Goldman Sachs is launching this fund now due to improving fundamentals in the European debt market, Garman said: ‘The debt market is improving,’ Garman said. ‘However, a lot of the available capital is for lower-risk, core opportunities, whereas our strategy is to provide sponsors with larger loans on more complex assets. The volume of deals is going up, so the overall need for financing has increased. As a result, we think there’s room for a strategy like ours.’

RECP II will build upon the strong performance of Goldman Sachs' first fund, which invested over $3.5 bn in high quality loans, according to Alan Kava, co-head of MBD’s real estate investing group. ‘We are thankful for the continued support of the repeat investors from our first fund and are excited by the strong group of new investors that have expressed confidence in our strategy and the talented team we have in place,’ Kava said in a statement.

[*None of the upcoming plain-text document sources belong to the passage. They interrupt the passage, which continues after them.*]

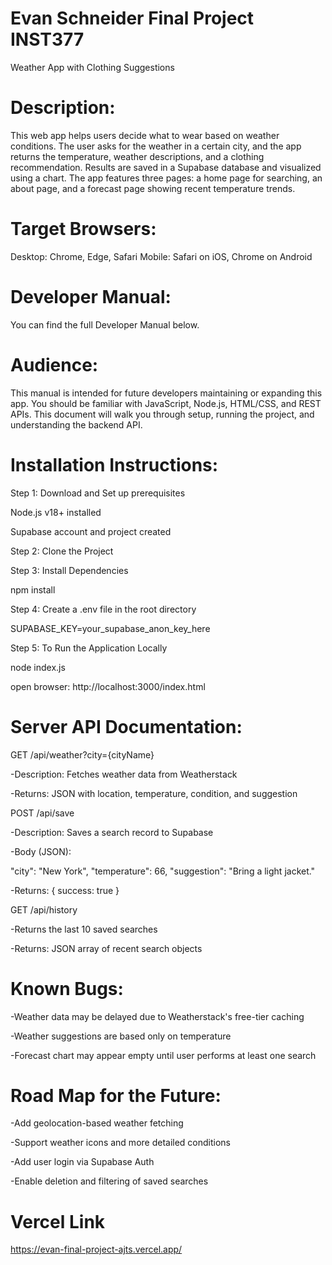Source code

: # Evan  Schneider Final Project INST377
Weather App with Clothing Suggestions

# Description:
This web app helps users decide what to wear based on weather conditions. The user asks for the weather in a certain city, and the app returns the temperature, weather descriptions, and a clothing recommendation. Results are saved in a Supabase database and visualized using a chart. The app features three pages: a home page for searching, an about page, and a forecast page showing recent temperature trends.

# Target Browsers:
Desktop: Chrome, Edge, Safari
Mobile: Safari on iOS, Chrome on Android

# Developer Manual:
You can find the full Developer Manual below.

# Audience:
This manual is intended for future developers maintaining or expanding this app. You should be familiar with JavaScript, Node.js, HTML/CSS, and REST APIs. This document will walk you through setup, running the project, and understanding the backend API.

# Installation Instructions:

Step 1: Download and Set up prerequisites

Node.js v18+ installed

Supabase account and project created

Step 2: Clone the Project

Step 3: Install Dependencies

npm install

Step 4: Create a .env file in the root directory

SUPABASE_KEY=your_supabase_anon_key_here

Step 5: To Run the Application Locally

node index.js

open browser: http://localhost:3000/index.html


# Server API Documentation:

GET /api/weather?city={cityName}

-Description: Fetches weather data from Weatherstack

-Returns: JSON with location, temperature, condition, and suggestion

POST /api/save

-Description: Saves a search record to Supabase

-Body (JSON):

  "city": "New York",
  "temperature": 66,
  "suggestion": "Bring a light jacket."
  
-Returns: { success: true }

GET /api/history

-Returns the last 10 saved searches

-Returns: JSON array of recent search objects

# Known Bugs:

-Weather data may be delayed due to Weatherstack's free-tier caching

-Weather suggestions are based only on temperature

-Forecast chart may appear empty until user performs at least one search

# Road Map for the Future:

-Add geolocation-based weather fetching

-Support weather icons and more detailed conditions

-Add user login via Supabase Auth

-Enable deletion and filtering of saved searches

# Vercel Link
https://evan-final-project-ajts.vercel.app/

The difference between RECP II and GS Real Estate Mezzanine Partners, which raised $2.6 bn in 2008, is that RECP II has a mandate to invest in Europe and not just the US. Goldman Sachs held a first close in November and has so far invested more than $500 mln in five loans in the US - two senior mortgage loans and three mezzanine loans.

NOT A DEBT INVESTOR
The new fund will make senior loans and mezzanine loans backed by high-quality commercial real estate, to fund acquisitions, refinancings and recapitalizations. It is not a loan-to-own fund, nor is it seeking to buy distressed credit. Target returns are likely to be between 7% and 10%, rising to mid-teens with leverage. The fund will underwrite loans of between $100 mln and $200 mln, although it can go higher. It is aiming to build up a diversified pool of investments in both senior and mezzanine loans collateralized by high quality real estate assets.

‘The flexibility to invest across the capital structure and against all major asset classes is a distinct competitive advantage in creating unique financing solutions for our borrowers,’ said Peter Weidman, the managing director overseeing RECP II for MBD. ‘Since our first closing we have already invested over $500 mln and we continue to see an attractive pipeline of investment opportunities in both the US and Europe.’

Since its inception more than 25 years ago, Goldman Sachs has operated its merchant banking division as an integral part of the firm, raising over $125 bn. With eight offices in six countries around the world, the merchant bank division is one of the largest managers of private capital globally.